Craig Carton sits in the newly redesigned studio for the Carlton and Roberts simulcast at SNY on May 24, 2021. Credit: Corey Sipkin

Craig Carton had one professional concern above all others when he returned to WFAN in 2020 after three years away — one of which he spent in prison.

“My single biggest fear was, I could do the greatest radio show I’ve ever done, but does anybody want to hear it?” Carton told Newsday on Friday in a telephone interview en route to his final show at the station.

“Are they willing to listen to it? Are they willing to view me in the same way they viewed me before I got in trouble? In pretty quick order, we learned that the audience was there.”

Carton and his new partner, Evan Roberts, quickly became a hit in the ratings.

“I do take great pride in that, that I was able to do it in morning drive and then do it again in afternoon drive at such a special radio station in New York City,” Carton said.

After nine months of working two jobs — mornings on FS1 and afternoons on WFAN — Carton opted to stick with the former and give up the latter for the sake of a saner lifestyle and quality time with his family, including four children ages 12 to 22.

His recent schedule was unsustainable, but leaving WFAN still was an emotional decision.

“While I’m really excited and looking forward to the opportunity at Fox and doing that exclusively, truth be told, the FAN is my home, and has been for 13 out of the last 16 years,” he said.

“I’m very well aware that without WFAN extending me the opportunity to come back once I was released [from prison] and trying to restart a life both personally and professionally, that nothing else would have happened.

“So I guess I’m really just being nostalgic about my time at WFAN and the experiences I had there and how special the radio station has been to me and, frankly, how good it’s been to me.”

Carton credited in particular Chris Oliviero, an executive at Audacy, WFAN’s parent company, for having the faith to bring him back after he was arrested in 2017 on federal fraud charges — ending his 10-year run on the morning show.

Would Carton have made a different decision if WFAN had matched the salary FS1 was able and willing to pay him?

“It’s hard to answer that question, because that’s not what I was faced with,” he said. “Listen, leaving FAN is obviously difficult for me to do.

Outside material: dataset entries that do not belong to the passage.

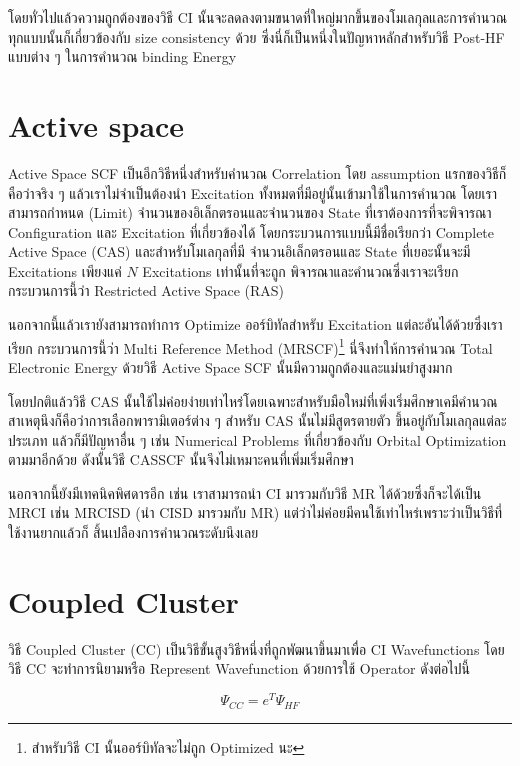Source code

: โดยทั่วไปแล้วความถูกต้องของวิธี CI นั้นจะลดลงตามขนาดที่ใหญ่มากขึ้นของโมเลกุลและการคำนวณทุกแบบนั้นก็เกี่ยวข้องกับ
size consistency ด้วย ซึ่งนี่ก็เป็นหนึ่งในปัญหาหลักสำหรับวิธี Post-HF แบบต่าง ๆ ในการคำนวณ binding Energy

\section{Active space}

Active Space SCF เป็นอีกวิธีหนึ่งสำหรับคำนวณ Correlation โดย assumption แรกของวิธีก็คือว่าจริง ๆ
แล้วเราไม่จำเป็นต้องนำ Excitation ทั้งหมดที่มีอยู่นั้นเข้ามาใช้ในการคำนวณ โดยเราสามารถกำหนด (Limit)
จำนวนของอิเล็กตรอนและจำนวนของ State ที่เราต้องการที่จะพิจารณา Configuration และ Excitation
ที่เกี่ยวข้องได้ โดยกระบวนการแบบนี้มีชื่อเรียกว่า Complete Active Space (CAS) และสำหรับโมเลกุลที่มี%
จำนวนอิเล็กตรอนและ State ที่เยอะนั้นจะมี Excitations เพียงแค่ $N$ Excitations เท่านั้นที่จะถูก%
พิจารณาและคำนวณซึ่งเราจะเรียกกระบวนการนี้ว่า Restricted Active Space (RAS)

นอกจากนี้แล้วเรายังสามารถทำการ Optimize ออร์บิทัลสำหรับ Excitation แต่ละอันได้ด้วยซึ่งเราเรียก%
กระบวนการนี้ว่า Multi Reference Method (MRSCF)\footnote{สำหรับวิธี CI นั้นออร์บิทัลจะไม่ถูก 
Optimized นะ} นี่จึงทำให้การคำนวณ Total Electronic Energy ด้วยวิธี Active Space SCF
นั้นมีความถูกต้องและแม่นยำสูงมาก

โดยปกติแล้ววิธี CAS นั้นใช้ไม่ค่อยง่ายเท่าไหร่โดยเฉพาะสำหรับมือใหม่ที่เพิ่งเริ่มศึกษาเคมีคำนวณ
สาเหตุนึงก็คือว่าการเลือกพารามิเตอร์ต่าง ๆ สำหรับ CAS นั้นไม่มีสูตรตายตัว ขึ้นอยู่กับโมเลกุลแต่ละประเภท
แล้วก็มีปัญหาอื่น ๆ เช่น Numerical Problems ที่เกี่ยวข้องกับ Orbital Optimization ตามมาอีกด้วย
ดังนั้นวิธี CASSCF นั้นจึงไม่เหมาะคนที่เพิ่มเริ่มศึกษา

นอกจากนี้ยังมีเทคนิคพิศดารอีก เช่น เราสามารถนำ CI มารวมกับวิธี MR ได้ด้วยซึ่งก็จะได้เป็น MRCI
เช่น MRCISD (นำ CISD มารวมกับ MR) แต่ว่าไม่ค่อยมีคนใช้เท่าไหร่เพราะว่าเป็นวิธีที่ใช้งานยากแล้วก็%
สิ้นเปลืองการคำนวณระดับนึงเลย

\section{Coupled Cluster}

วิธี Coupled Cluster (CC) เป็นวิธีขั้นสูงวิธีหนึ่งที่ถูกพัฒนาขึ้นมาเพื่อ CI Wavefunctions
โดยวิธี CC จะทำการนิยามหรือ Represent Wavefunction ด้วยการใช้ Operator ดังต่อไปนี้

\begin{equation}
    \Psi_{CC} = e^{T} \Psi_{HF}
\end{equation}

It was just kind of the planets aligned in a manner where it seemed like if I was ever going to do it on my own accord, this was the right time and the right place to do it.”

Boomer Esiason, Jerry Recco and Al Dukes, Carton’s former morning show colleagues, called in to the final show, as did his morning successor, Gregg Giannotti, and his former radio colleague, Sid Rosenberg.

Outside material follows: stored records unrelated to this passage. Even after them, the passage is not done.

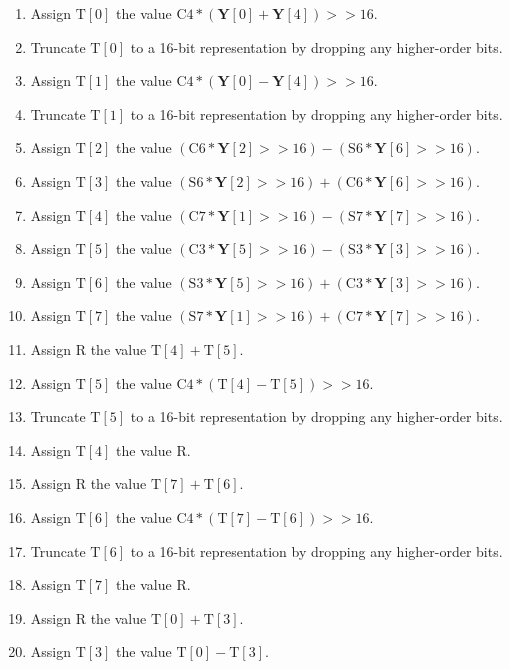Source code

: \documentclass[9pt,letterpaper]{book}
\newcommand{\bitvar}[1]{\ensuremath{\mathbf{\bm{#1}}}}
\newcommand{\locvar}[1]{\ensuremath{\mathrm{#1}}}
\numberwithin{equation}{chapter}
\numberwithin{figure}{chapter}
\numberwithin{table}{chapter}
\begin{document}
\begin{enumerate}
\item
Assign $\locvar{T}[0]$ the value
 $\locvar{C4}*(\bitvar{Y}[0]+\bitvar{Y}[4])>>16$.
\item
Truncate $\locvar{T}[0]$ to a 16-bit representation by dropping any
 higher-order bits.
\item
Assign $\locvar{T}[1]$ the value
 $\locvar{C4}*(\bitvar{Y}[0]-\bitvar{Y}[4])>>16$.
\item
Truncate $\locvar{T}[1]$ to a 16-bit representation by dropping any
 higher-order bits.
\item
Assign $\locvar{T}[2]$ the value $(\locvar{C6}*\bitvar{Y}[2]>>16)-
 (\locvar{S6}*\bitvar{Y}[6]>>16)$.
\item
Assign $\locvar{T}[3]$ the value $(\locvar{S6}*\bitvar{Y}[2]>>16)+
 (\locvar{C6}*\bitvar{Y}[6]>>16)$.
\item
Assign $\locvar{T}[4]$ the value $(\locvar{C7}*\bitvar{Y}[1]>>16)-
 (\locvar{S7}*\bitvar{Y}[7]>>16)$.
\item
Assign $\locvar{T}[5]$ the value $(\locvar{C3}*\bitvar{Y}[5]>>16)-
 (\locvar{S3}*\bitvar{Y}[3]>>16)$.
\item
Assign $\locvar{T}[6]$ the value $(\locvar{S3}*\bitvar{Y}[5]>>16)+
 (\locvar{C3}*\bitvar{Y}[3]>>16)$.
\item
Assign $\locvar{T}[7]$ the value $(\locvar{S7}*\bitvar{Y}[1]>>16)+
 (\locvar{C7}*\bitvar{Y}[7]>>16)$.
\item
Assign \locvar{R} the value $\locvar{T}[4]+\locvar{T}[5]$.
\item
Assign $\locvar{T}[5]$ the value
 $\locvar{C4}*(\locvar{T}[4]-\locvar{T}[5])>>16$.
\item
Truncate $\locvar{T}[5]$ to a 16-bit representation by dropping any
 higher-order bits.
\item
Assign $\locvar{T}[4]$ the value $\locvar{R}$.
\item
Assign \locvar{R} the value $\locvar{T}[7]+\locvar{T}[6]$.
\item
Assign $\locvar{T}[6]$ the value
 $\locvar{C4}*(\locvar{T}[7]-\locvar{T}[6])>>16$.
\item
Truncate $\locvar{T}[6]$ to a 16-bit representation by dropping any
 higher-order bits.
\item
Assign $\locvar{T}[7]$ the value $\locvar{R}$.
\item
Assign \locvar{R} the value $\locvar{T}[0]+\locvar{T}[3]$.
\item
Assign $\locvar{T}[3]$ the value $\locvar{T}[0]-\locvar{T}[3]$.

\end{enumerate}
\end{document}
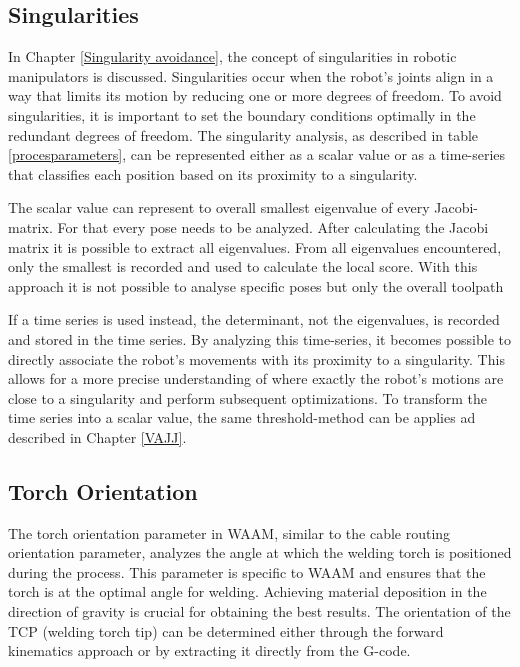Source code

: \subsection{Singularities}
In Chapter \ref{Singularity avoidance}, the concept of singularities in robotic manipulators is discussed. Singularities occur when the robot's joints align in a way that limits its motion by reducing one or more degrees of freedom. To avoid singularities, it is important to set the boundary conditions optimally in the redundant degrees of freedom. The singularity analysis, as described in table \ref{procesparameters}, can be represented either as a scalar value or as a time-series that classifies each position based on its proximity to a singularity.

The scalar value can represent to overall smallest eigenvalue of every Jacobi-matrix. For that every pose needs to be analyzed. After calculating the Jacobi matrix it is possible to extract all eigenvalues. From all eigenvalues encountered, only the smallest is recorded and used to calculate the local score. With this approach it is not possible to analyse specific poses but only the overall toolpath




If a time series is used instead, the determinant, not the eigenvalues, is recorded and stored in the time series. By analyzing this time-series, it becomes possible to directly associate the robot's movements with its proximity to a singularity. This allows for a more precise understanding of where exactly the robot's motions are close to a singularity and perform subsequent optimizations. To transform the time series into a scalar value, the same threshold-method can be applies ad described in Chapter \ref{VAJJ}.
  
  




\subsection{Torch Orientation}
The torch orientation parameter in WAAM, similar to the cable routing orientation parameter, analyzes the angle at which the welding torch is positioned during the process. This parameter is specific to WAAM and ensures that the torch is at the optimal angle for welding. Achieving material deposition in the direction of gravity is crucial for obtaining the best results. The orientation of the TCP (welding torch tip) can be determined either through the forward kinematics approach or by extracting it directly from the G-code.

So did former New Jersey governor Chris Christie, former Yankees and Mets pitcher Al Leiter and Yankees manager Aaron Boone, who said: “It’s nice to have so many good options you just can’t decide where you want to lay your head. All these things to choose from. Must be nice.”

Said Esiason: “It was great to have you back and now it’s bad to lose you. We hate losing you.”

WFAN’s new show featuring Roberts and Tiki Barber will debut on July 24.

Carton closed Friday’s show by thanking his colleagues and listeners for giving him a second chance.

In the Newsday interview, he said: “I just look forward to being able to have some level of a normal life, because I certainly spent enough years not living a normal life.

“So just the ability to have a routine that allows me to be home and eat dinner with my family and see my kids and have some time to breathe, I am looking forward to that, for sure.”